Confirmatory factor analysis

To reduce the number of variables and account for measurement error associated with observed variables, we performed a series of CFAs, based on theoretical models, using the cognitive factors of (1) executive functioning/attention, (2) memory, (3) visuospatial ability, and (4) general behavior on the complete‐case population (n = 104) (Table S1). The best‐fitting four‐factor model is shown in Figure 1. Fit of this four‐factor model was acceptable (χ 2 (154) = 181.59, P = 0.06; normed χ 2 = 1.18; CFI = 0.95; RMSEA = 0.041, P = 0.73), model assumptions met, and factor loadings were significant (all, P < 0.05). Two cognitive variables (SOC mean number of moves and CPT commission errors) were excluded from the final model as their inclusion resulted in a poor fit (Table S2).

Figure 1

Data reduction for neuropsychological measures conducted using confirmatory factor analysis. The conceptual model shows how we hypothesized our observed variables (parallelogram) related to the four latent cognitive constructs (ellipse). For ease of presentation the diagram shows standardized factor loadings but does not contain error terms, cross loadings, or correlations between latent factors. ADHD, attention‐deficit/hyperactivity disorder; BRI, Behavioral Regulation Index; BRIEF, Behavior Rating Inventory of Executive Function; COWAT, Controlled Oral Word Association Test; CPT, Continuous Performance Test, Second Edition; DT, Divided Attention; GEC, Global Executive Composite; ICC, Intraclass correlation coefficient; M, Mean; MCI, Metacognition Index; PAL, Paired Associated Learning; RT, Reaction Time; SOC, Stockings of Cambridge; SST, Stop Signal Task; SWM, Spatial Working Memory. Results of pre‐post intra‐class correlations of the four latent cognitive and behavioral factors are shown in Table 3. As before, only the placebo condition was analyzed, employing ITT analysis with multiple imputation applied to those missing 16 week data. Results revealed noteworthy increases in test‐retest reliability for the four latent variables compared to observed values reported in Table 2. The executive functioning/attention variable returned excellent reproducibility (r = 0.83), compared with the test–retest reliabilities of the eight observed cognitive values loading on the latent factor (range, 0.30‐0.82). Pre‐post correlations for the visuospatial and behavioral latent factors were also acceptable. The memory factor, consisting of PAL and SWM variables, fell slightly below the level of reliability considered adequate for clinical trials (r = 0.66).

Table 3

Test–retest effects of latent cognitive and behavioral domains from the intention to treat placebo group1

	Total complete case population		n	Test‐retest effects, placebo group only
	Baseline			Baseline		16 weeks		ICC
	M	SD		M	SD	M	SD	ICC
Latent variable
EF/attention	0.01	0.23	50	−0.02	0.25	−0.04	0.24	0.83
Visuospatial	0.04	0.38	50	−0.02	0.37	−0.08	0.41	0.78
Memory	0.02	0.48	50	−0.03	0.45	−0.07	0.39	0.66
Behavior	0.03	0.51	50	0.04	0.53	−0.02	0.53	0.84

Abbreviations: EF, Executive functioning; ICC, Intraclass correlation coefficient; M, Mean; SD, Standard deviation.

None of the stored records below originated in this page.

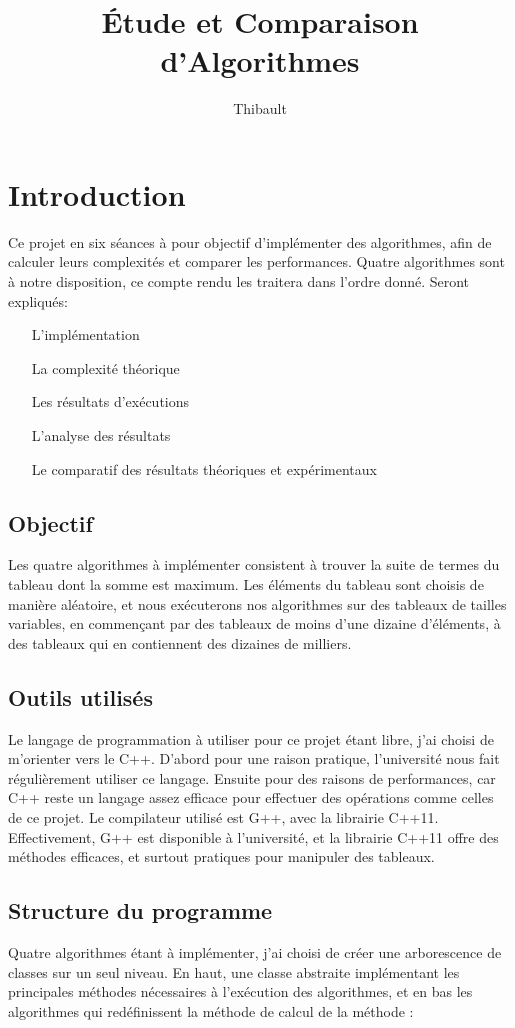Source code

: \documentclass[a4paper, 12pt]{article}
\author{Thibault \bsc{BEZIERS LA FOSSE}}
\date{}
\title{Étude et Comparaison d'Algorithmes}
\begin{document}
\maketitle
\clearpage

\tableofcontents
\clearpage

\section{Introduction}
Ce projet en six séances à pour objectif d'implémenter des algorithmes, afin de calculer leurs complexités et comparer les performances. 
Quatre algorithmes sont à notre disposition, ce compte rendu les traitera dans l'ordre donné. Seront expliqués:
\begin{itemize}
\item[L'implémentation]
\item[La complexité théorique]
\item[Les résultats d'exécutions]
\item[L'analyse des résultats]
\item[Le comparatif des résultats théoriques et expérimentaux]
\end{itemize}
\subsection{Objectif}
Les quatre algorithmes à implémenter consistent à trouver la suite de termes du tableau dont la somme est maximum. 
Les éléments du tableau sont choisis de manière aléatoire, et nous exécuterons nos algorithmes sur des tableaux de tailles variables, en commençant par des tableaux de moins d'une dizaine d'éléments, à des tableaux qui en contiennent des dizaines de milliers.  
\subsection{Outils utilisés}
Le langage de programmation à utiliser pour ce projet étant libre, j'ai choisi de m'orienter vers le C++. D'abord pour une raison pratique, l'université nous fait régulièrement utiliser ce langage. Ensuite pour des raisons de performances, car C++ reste un langage assez efficace pour effectuer des opérations comme celles de ce projet.
Le compilateur utilisé est G++, avec la librairie C++11. Effectivement, G++ est disponible à l'université, et la librairie C++11 offre des méthodes efficaces, et surtout pratiques pour manipuler des tableaux. 
\subsection{Structure du programme}
Quatre algorithmes étant à implémenter, j'ai choisi de créer une arborescence de classes sur un seul niveau. En haut, une classe abstraite implémentant les principales méthodes nécessaires à l’exécution des algorithmes, et en bas les algorithmes qui redéfinissent la méthode de calcul de la méthode :
\end{document}
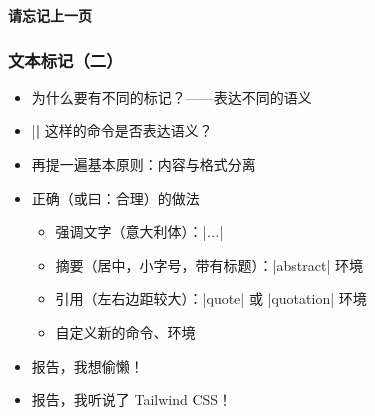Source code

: \begin{frame}[standout]
  \huge \textbf{请忘记上一页}
\end{frame}

\begin{frame}[fragile]
\frametitle{文本标记（二）}
\begin{itemize}
  \item 为什么要有不同的标记？\pause\mbox{}——表达不同的\alert{语义} \pause
  \item |\textbf| 这样的命令是否表达语义？ \pause
  \item 再提一遍基本原则：\alert{内容与格式分离} \pause
  \item 正确（或曰：合理）的做法

    \begin{itemize}
      \item 强调文字（意大利体）：|\emph{...}|
      \item 摘要（居中，小字号，带有标题）：|abstract| 环境
      \item 引用（左右边距较大）：|quote| 或 |quotation| 环境
      \item 自定义新的命令、环境
    \end{itemize} \pause

  \item 报告，我想偷懒！
  \item 报告，我听说了 Tailwind CSS！
\end{itemize}
\end{frame}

Multiple imputation applied to all placebo cases with baseline data (20 replications).

Test–retest effects of latent cognitive and behavioral domains from the intention to treat placebo group1 Abbreviations: EF, Executive functioning; ICC, Intraclass correlation coefficient; M, Mean; SD, Standard deviation. Multiple imputation applied to all placebo cases with baseline data (20 replications). Having established superior psychometric properties of the CFA‐derived latent variables, efficacy data from the STARS clinical trial were reanalyzed using the latent variables (Table 4). Again, this ITT analysis incorporated multiple imputed 16 week data where missing. While the analysis revealed no significant effect of lovastatin on any of the latent variables (all, P > 0.17), the consistency of effect sizes for the latent variables was considerably increased compared to those reported for the observed test scores. For example, lovastatin demonstrated a similar positive but non‐significant effect on all three CFA‐derived cognitive variables (d range; 0.24–0.26). In comparison, the observed test scores revealed noticeably more variation (d range; −0.23 to 0.36).5

Table 4

Between group comparisons at 16 week using latent cognitive and behavioral domains from the intention to treat population

Outcome	Control					Lovastatin					β	95%CI	P	d	95%CI
		Week 0		Week 16			Week 0		Week 16
	n	M	SD	M	SD	n	M	SD	M	SD
Latent variable
EF/attention	50	−0.02	0.25	−0.03	0.24	54	0.01	0.19	0.03	0.21	0.04	−0.02 to 0.09	0.174	0.26	−0.13 to 0.65
Visuospatial	50	−0.02	0.37	−0.08	0.40	54	0.04	0.39	0.04	0.41	0.07	−0.04 to 0.17	0.208	0.24	−0.14 to 0.63
Memory	50	−0.03	0.45	−0.07	0.40	54	0.03	0.50	0.07	0.55	0.11	−0.05 to 0.27	0.184	0.26	−0.12 to 0.65
Behavior	50	0.04	0.53	−0.03	0.54	54	0.00	0.47	0.00	0.53	0.05	−0.09 to 0.19	0.474	0.14	−0.24 to 0.53

Abbreviations: EF, Executive functioning; M, Mean; SD, Standard deviation; d, Cohen’s d.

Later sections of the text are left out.